Dataset entries:
-------

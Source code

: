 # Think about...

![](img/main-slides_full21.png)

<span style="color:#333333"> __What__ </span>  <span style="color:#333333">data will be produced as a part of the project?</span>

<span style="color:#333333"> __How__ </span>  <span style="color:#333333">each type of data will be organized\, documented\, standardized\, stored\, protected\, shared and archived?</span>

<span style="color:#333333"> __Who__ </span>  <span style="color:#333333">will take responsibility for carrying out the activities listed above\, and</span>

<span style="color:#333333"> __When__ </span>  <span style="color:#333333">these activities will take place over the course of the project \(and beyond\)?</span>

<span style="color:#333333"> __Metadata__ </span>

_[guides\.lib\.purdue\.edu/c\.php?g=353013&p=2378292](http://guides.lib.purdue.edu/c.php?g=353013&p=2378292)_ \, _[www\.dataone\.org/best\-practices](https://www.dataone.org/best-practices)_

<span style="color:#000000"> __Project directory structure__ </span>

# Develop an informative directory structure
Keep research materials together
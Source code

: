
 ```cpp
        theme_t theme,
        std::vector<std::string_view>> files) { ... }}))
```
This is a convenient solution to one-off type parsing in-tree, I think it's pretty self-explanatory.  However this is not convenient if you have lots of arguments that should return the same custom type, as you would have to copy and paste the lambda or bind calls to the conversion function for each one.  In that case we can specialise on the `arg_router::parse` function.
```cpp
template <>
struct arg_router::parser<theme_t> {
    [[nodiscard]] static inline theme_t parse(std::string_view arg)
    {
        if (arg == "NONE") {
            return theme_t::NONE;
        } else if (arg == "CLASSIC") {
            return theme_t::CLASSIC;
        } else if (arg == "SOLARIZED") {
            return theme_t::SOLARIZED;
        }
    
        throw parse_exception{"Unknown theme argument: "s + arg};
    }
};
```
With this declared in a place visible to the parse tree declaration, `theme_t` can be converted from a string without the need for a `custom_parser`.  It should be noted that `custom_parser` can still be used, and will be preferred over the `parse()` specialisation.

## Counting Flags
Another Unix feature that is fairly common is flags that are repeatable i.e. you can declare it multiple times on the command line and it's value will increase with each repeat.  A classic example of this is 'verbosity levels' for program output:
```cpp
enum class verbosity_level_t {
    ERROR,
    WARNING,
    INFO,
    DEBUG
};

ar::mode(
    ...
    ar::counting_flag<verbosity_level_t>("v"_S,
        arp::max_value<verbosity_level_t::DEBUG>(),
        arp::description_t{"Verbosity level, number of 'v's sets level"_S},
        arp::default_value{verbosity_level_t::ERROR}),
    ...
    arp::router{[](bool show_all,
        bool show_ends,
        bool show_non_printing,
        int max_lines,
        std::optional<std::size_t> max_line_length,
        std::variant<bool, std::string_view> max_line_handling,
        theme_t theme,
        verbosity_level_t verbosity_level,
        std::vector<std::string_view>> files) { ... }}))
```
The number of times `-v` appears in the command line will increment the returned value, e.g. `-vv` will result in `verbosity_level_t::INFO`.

-------

EXERCISE AIM - Your task is to restate every record exactly.

SOLUTION TO THIS EXERCISE -
Source code

: # Think about...

![](img/main-slides_full21.png)

<span style="color:#333333"> __What__ </span>  <span style="color:#333333">data will be produced as a part of the project?</span>

<span style="color:#333333"> __How__ </span>  <span style="color:#333333">each type of data will be organized\, documented\, standardized\, stored\, protected\, shared and archived?</span>

<span style="color:#333333"> __Who__ </span>  <span style="color:#333333">will take responsibility for carrying out the activities listed above\, and</span>

<span style="color:#333333"> __When__ </span>  <span style="color:#333333">these activities will take place over the course of the project \(and beyond\)?</span>

<span style="color:#333333"> __Metadata__ </span>

_[guides\.lib\.purdue\.edu/c\.php?g=353013&p=2378292](http://guides.lib.purdue.edu/c.php?g=353013&p=2378292)_ \, _[www\.dataone\.org/best\-practices](https://www.dataone.org/best-practices)_

<span style="color:#000000"> __Project directory structure__ </span>

# Develop an informative directory structure
Keep research materials together
Source code

:
 ```cpp
        theme_t theme,
        std::vector<std::string_view>> files) { ... }}))
```
This is a convenient solution to one-off type parsing in-tree, I think it's pretty self-explanatory.  However this is not convenient if you have lots of arguments that should return the same custom type, as you would have to copy and paste the lambda or bind calls to the conversion function for each one.  In that case we can specialise on the `arg_router::parse` function.
```cpp
template <>
struct arg_router::parser<theme_t> {
    [[nodiscard]] static inline theme_t parse(std::string_view arg)
    {
        if (arg == "NONE") {
            return theme_t::NONE;
        } else if (arg == "CLASSIC") {
            return theme_t::CLASSIC;
        } else if (arg == "SOLARIZED") {
            return theme_t::SOLARIZED;
        }
    
        throw parse_exception{"Unknown theme argument: "s + arg};
    }
};
```
With this declared in a place visible to the parse tree declaration, `theme_t` can be converted from a string without the need for a `custom_parser`.  It should be noted that `custom_parser` can still be used, and will be preferred over the `parse()` specialisation.

## Counting Flags
Another Unix feature that is fairly common is flags that are repeatable i.e. you can declare it multiple times on the command line and it's value will increase with each repeat.  A classic example of this is 'verbosity levels' for program output:
```cpp
enum class verbosity_level_t {
    ERROR,
    WARNING,
    INFO,
    DEBUG
};

ar::mode(
    ...
    ar::counting_flag<verbosity_level_t>("v"_S,
        arp::max_value<verbosity_level_t::DEBUG>(),
        arp::description_t{"Verbosity level, number of 'v's sets level"_S},
        arp::default_value{verbosity_level_t::ERROR}),
    ...
    arp::router{[](bool show_all,
        bool show_ends,
        bool show_non_printing,
        int max_lines,
        std::optional<std::size_t> max_line_length,
        std::variant<bool, std::string_view> max_line_handling,
        theme_t theme,
        verbosity_level_t verbosity_level,
        std::vector<std::string_view>> files) { ... }}))
```
The number of times `-v` appears in the command line will increment the returned value, e.g. `-vv` will result in `verbosity_level_t::INFO`.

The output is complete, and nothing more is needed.